Looking through the listing that follows, count the lines that contain "removed" and give only that number.

<<<<

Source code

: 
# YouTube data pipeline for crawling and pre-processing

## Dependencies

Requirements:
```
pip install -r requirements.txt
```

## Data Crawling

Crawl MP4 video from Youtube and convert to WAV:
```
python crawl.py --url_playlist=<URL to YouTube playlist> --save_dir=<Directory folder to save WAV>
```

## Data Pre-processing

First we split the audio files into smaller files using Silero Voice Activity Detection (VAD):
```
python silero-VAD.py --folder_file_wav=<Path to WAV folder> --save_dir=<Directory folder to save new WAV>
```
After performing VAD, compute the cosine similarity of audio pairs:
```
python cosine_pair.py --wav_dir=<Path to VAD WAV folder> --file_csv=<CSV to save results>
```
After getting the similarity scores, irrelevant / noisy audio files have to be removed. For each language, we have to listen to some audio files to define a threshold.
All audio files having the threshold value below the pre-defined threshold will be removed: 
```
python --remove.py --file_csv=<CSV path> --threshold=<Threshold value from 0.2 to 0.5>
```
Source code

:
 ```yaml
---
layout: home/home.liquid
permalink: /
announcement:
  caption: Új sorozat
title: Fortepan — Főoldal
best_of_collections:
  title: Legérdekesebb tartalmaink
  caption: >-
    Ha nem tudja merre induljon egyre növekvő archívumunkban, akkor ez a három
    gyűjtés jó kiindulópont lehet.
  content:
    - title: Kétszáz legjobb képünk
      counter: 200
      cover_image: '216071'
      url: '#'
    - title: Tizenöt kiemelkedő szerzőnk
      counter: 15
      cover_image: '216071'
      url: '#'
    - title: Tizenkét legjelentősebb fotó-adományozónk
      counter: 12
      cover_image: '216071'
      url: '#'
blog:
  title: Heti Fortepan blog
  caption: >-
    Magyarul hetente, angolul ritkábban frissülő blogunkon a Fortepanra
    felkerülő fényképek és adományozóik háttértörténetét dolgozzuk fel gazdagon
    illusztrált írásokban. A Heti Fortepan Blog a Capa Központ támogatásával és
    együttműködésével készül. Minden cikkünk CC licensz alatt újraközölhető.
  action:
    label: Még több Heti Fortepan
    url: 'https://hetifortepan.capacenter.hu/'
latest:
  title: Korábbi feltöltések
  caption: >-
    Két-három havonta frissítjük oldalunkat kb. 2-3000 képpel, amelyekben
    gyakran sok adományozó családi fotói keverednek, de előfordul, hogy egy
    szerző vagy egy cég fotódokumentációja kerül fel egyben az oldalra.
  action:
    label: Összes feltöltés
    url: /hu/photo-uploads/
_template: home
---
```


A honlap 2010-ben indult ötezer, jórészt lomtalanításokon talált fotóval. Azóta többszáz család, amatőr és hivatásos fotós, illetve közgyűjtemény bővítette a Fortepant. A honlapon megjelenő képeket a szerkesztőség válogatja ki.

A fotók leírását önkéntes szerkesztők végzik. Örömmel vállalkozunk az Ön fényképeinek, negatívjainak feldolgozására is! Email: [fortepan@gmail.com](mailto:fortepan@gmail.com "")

>>>>

#### YOUR SOLUTION
2